Understanding the Washington Estate Tax
For Washington residents, the estate tax applies to all property located within the state and all intangible property, regardless of where it’s located, if the decedent resided in Washington. However, real and tangible personal property located outside the state is excluded. For nonresidents, the estate tax applies only to real and tangible personal property physically located in Washington at the time of death.
Apportionment of the New $3 Million Exclusion
The new $3 million exclusion is still subject to apportionment if an estate contains both Washington and non-Washington property. Generally, the exclusion is reduced based on the ratio of non-includable (out-of-state) property to the total estate. According to the Washington Department of Revenue, the estate tax exclusion for decedents with out-of-state property is calculated by multiplying the gross taxable estate by an apportionment factor (value of Washington property / total gross estate).

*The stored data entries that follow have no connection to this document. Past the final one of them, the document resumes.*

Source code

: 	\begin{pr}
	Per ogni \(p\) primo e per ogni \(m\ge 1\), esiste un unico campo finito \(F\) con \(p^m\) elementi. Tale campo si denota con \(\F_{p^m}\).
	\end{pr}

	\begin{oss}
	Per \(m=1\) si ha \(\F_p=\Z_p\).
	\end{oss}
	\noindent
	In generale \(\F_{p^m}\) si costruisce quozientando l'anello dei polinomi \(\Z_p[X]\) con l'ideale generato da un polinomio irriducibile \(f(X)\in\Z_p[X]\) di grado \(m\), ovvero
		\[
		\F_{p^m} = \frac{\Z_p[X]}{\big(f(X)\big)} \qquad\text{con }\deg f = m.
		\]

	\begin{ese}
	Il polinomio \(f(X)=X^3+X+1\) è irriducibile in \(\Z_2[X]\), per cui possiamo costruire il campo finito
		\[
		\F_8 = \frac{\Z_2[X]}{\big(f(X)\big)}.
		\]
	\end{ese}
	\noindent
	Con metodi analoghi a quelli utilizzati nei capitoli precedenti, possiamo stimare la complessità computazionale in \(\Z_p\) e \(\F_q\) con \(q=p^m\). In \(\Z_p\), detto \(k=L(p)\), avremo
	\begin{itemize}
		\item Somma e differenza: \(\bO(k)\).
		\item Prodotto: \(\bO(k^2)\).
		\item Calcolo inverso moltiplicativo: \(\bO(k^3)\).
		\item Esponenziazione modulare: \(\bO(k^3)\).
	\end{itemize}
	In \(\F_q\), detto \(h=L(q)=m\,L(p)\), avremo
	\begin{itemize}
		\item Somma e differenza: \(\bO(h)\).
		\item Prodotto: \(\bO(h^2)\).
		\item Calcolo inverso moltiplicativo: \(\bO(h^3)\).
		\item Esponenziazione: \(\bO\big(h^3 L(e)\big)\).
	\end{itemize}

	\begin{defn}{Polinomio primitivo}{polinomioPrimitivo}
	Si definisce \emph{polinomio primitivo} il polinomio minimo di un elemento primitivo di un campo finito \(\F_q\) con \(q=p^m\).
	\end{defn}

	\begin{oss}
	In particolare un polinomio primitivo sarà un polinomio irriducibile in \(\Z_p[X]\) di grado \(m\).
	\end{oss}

In most scenarios, shifting as much value as possible outside Washington’s taxable reach is advantageous, thereby reducing the state estate tax due.
Trusts and Strategic Investments
The treatment of assets under Washington estate tax law depends on the property type and the decedent's location or domicile (WAC 458-57-025). Tangible personal property and real estate are sourced to where they are physically located, while intangible property is sourced to the decedent’s domicile. For assets held in trust, however, state law clearly states to look through the trust to the physical location of the underlying assets.
Parking assets in trusts is not a new strategy for estate planning, however, that has historically applied to real and other tangible personal property, doing little for the decedent’s investment portfolio or loose cash. Shifting a client’s portfolio to grantor trusts with underlying assets outside of Washington state would drastically reduce the value of their Washington taxable estate, without the headache of investing directly in real property to achieve the same effect.
One example of an investment that offers a unique advantage is the SPDR Gold Trust ETF (GLD). Classified as a grantor trust under CFR § 301.7701-4(c), GLD investors are treated as holding a direct beneficial interest in the underlying physical gold. Since the gold is stored in HSBC’s London vault, shifting investments to GLD can effectively reduce the value of a decedent’s Washington taxable estate, leading to significant state estate tax savings.
Planning Pitfalls
Just as some investments can reduce Washington estate tax exposure, others can unintentionally increase it. For example, nonresidents who hold investments in some Real Estate Investment Trusts (REITs) or Delaware Statutory Trusts (DSTs) that own property located in Washington may find themselves subject to Washington estate tax on those interests that exceed their apportioned Washington state exclusion. It’s critical to analyze the underlying assets of any trust or fund to ensure they don’t inadvertently create an estate tax liability.
Final Thoughts
The upcoming changes to Washington’s estate tax will require many people to reevaluate their estate planning efforts. The increased exclusion offers some breathing room, but the steep rise in the top tax rate could significantly affect larger estates. By carefully choosing the location of assets and the types of investments held in trusts, it is possible to reduce the taxable portion of an estate and preserve more wealth for heirs.